++++ THE RECORDS

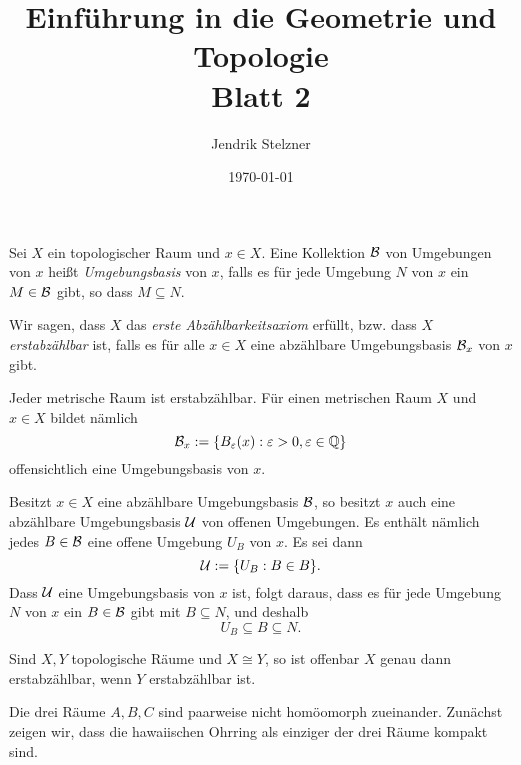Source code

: \documentclass[a4paper,10pt]{article}
\title{\sc Einführung in die Geometrie und Topologie \\ \Large Blatt 2}
\author{Jendrik Stelzner}
\date{\today}
\begin{document}
\maketitle





\section{}
\begin{defi}
 Sei $X$ ein topologischer Raum und $x \in X$. Eine Kollektion $\mathcal{B}$ von Umgebungen von $x$ heißt \emph{Umgebungsbasis} von $x$, falls es für jede Umgebung $N$ von $x$ ein $M \in \mathcal{B}$ gibt, so dass $M \subseteq N$.
 
 Wir sagen, dass $X$ das \emph{erste Abzählbarkeitsaxiom} erfüllt, bzw. dass $X$ \emph{erstabzählbar} ist, falls es für alle $x \in X$ eine abzählbare Umgebungsbasis $\mathcal{B}_x$ von $x$ gibt.
\end{defi}


\begin{bem}\label{bem: metrische Räume erstabzählbar}
 Jeder metrische Raum ist erstabzählbar. Für einen metrischen Raum $X$ und $x \in X$ bildet nämlich
 \[
  \mathcal{B}_x := \{B_\varepsilon(x) : \varepsilon > 0, \varepsilon \in \mathbb{Q}\}
 \]
 offensichtlich eine Umgebungsbasis von $x$.
\end{bem}


\begin{bem}\label{bem: offene Umgebungsbasis}
 Besitzt $x \in X$ eine abzählbare Umgebungsbasis $\mathcal{B}$, so besitzt $x$ auch eine abzählbare Umgebungsbasis $\mathcal{U}$ von offenen Umgebungen. Es enthält nämlich jedes $B \in \mathcal{B}$ eine offene Umgebung $U_B$ von $x$. Es sei dann
 \[
  \mathcal{U} := \{U_B : B \in B\}.
 \]
 Dass $\mathcal{U}$ eine Umgebungsbasis von $x$ ist, folgt daraus, dass es für jede Umgebung $N$ von $x$ ein $B \in \mathcal{B}$ gibt mit $B \subseteq N$, und deshalb
 \[
  U_B \subseteq B \subseteq N.
 \]
\end{bem}



\begin{bem}\label{bem: erstabzählbar homöomorphieinvarinat}
 Sind $X, Y$ topologische Räume und $X \cong Y$, so ist offenbar $X$ genau dann erstabzählbar, wenn $Y$ erstabzählbar ist.
\end{bem}


Die drei Räume $A, B, C$ sind paarweise nicht homöomorph zueinander. Zunächst zeigen wir, dass die hawaiischen Ohrring als einziger der drei Räume kompakt sind.
\end{document}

++++++++

"Sei $X$ ein" marks the last line to keep. Retype every line from the start of the entries through that one, exactly, and drop the pictures.

--- RESPONSE ---
Source code

: \documentclass[a4paper,10pt]{article}
\title{\sc Einführung in die Geometrie und Topologie \\ \Large Blatt 2}
\author{Jendrik Stelzner}
\date{\today}
\begin{document}
\maketitle





\section{}
\begin{defi}
 Sei $X$ ein topologischer Raum und $x \in X$. Eine Kollektion $\mathcal{B}$ von Umgebungen von $x$ heißt \emph{Umgebungsbasis} von $x$, falls es für jede Umgebung $N$ von $x$ ein $M \in \mathcal{B}$ gibt, so dass $M \subseteq N$.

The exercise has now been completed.